Having a son who eats, breathes, and sleeps baseball, my eye catches books about the game. Historical fiction is a favorite genre of mine, so Oliver’s Game was a treasure find. I was even more thrilled when I noticed the Chicago Cubs were featured.
“Oliver Hall loved baseball. …and he loved listening to Grandpa Hall’s wonderful stories about what he called the Golden Age of the Game.”
The story begins with Oliver finding a Chicago Cub’s uniform in an old trunk. “Every item in this shop has a story to tell,” Grandpa Hall would say. After questioning his grandpa, Grandpa shares his story through a flashback. He was 18 and asked to practice with the Cub team at the end of the Cub’s season. Matt Tavares explodes the moment when ‘the rookie’ hits the ball. You can feel his spirits soaring as his dream was coming true.

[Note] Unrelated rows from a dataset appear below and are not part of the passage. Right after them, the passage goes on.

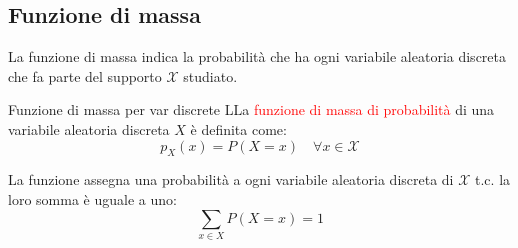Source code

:\documentclass{article}  %
\theoremstyle{definition}
\begin{document}
\subsection{Funzione di massa}
La funzione di massa indica la probabilità che ha ogni variabile aleatoria discreta che fa parte del supporto $\mathscr{X}$ studiato.
\begin{theorem}{Funzione di massa per var discrete}
	LLa \textcolor{red}{funzione di massa di probabilità} di una variabile aleatoria discreta $X$ è definita come:
	\[
		p_{X}(x)=P(X=x) \quad \forall{x \in \mathscr{X}}
	\]
\end{theorem}
\begin{osservazioni}[Osservazione:]
	La funzione assegna una probabilità a ogni variabile aleatoria discreta di $\mathscr{X}$ t.c. la loro somma è uguale a uno:
	\[
		\sum_{x \in X} P(X = x) = 1
	\]
\end{osservazioni}
\end{document}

But the story takes a turn when World War II begins. He joins the marines. Upon turning the page, you see a young uniformed soldier on crutches in the dug out. Your spirit as a reader cringes when you read, “After that, I stayed away from Wrigley Field.”
Grandpa Hall shares how he struggled and then opened Hall’s Nostalgia. Flashing forward, the story ends with them ready to watch the Cub game from his rooftop.
Savorings for reading and in writing for Oliver’s Game:
- Exploding the Moment – “A shock ran up my arms as the bat struck the ball head on.”
- Childhood memories – In Matt Tavares’s illustrator’s journal Dec. 16, 2001, he stated that “Hall’s Nostalgia is a tribute to a baseball card store I spent many a Saturday afternoon when I was a kid.” I find that fascinating! Kids need to know that authors take ordinary every day activities and weave them into their stories.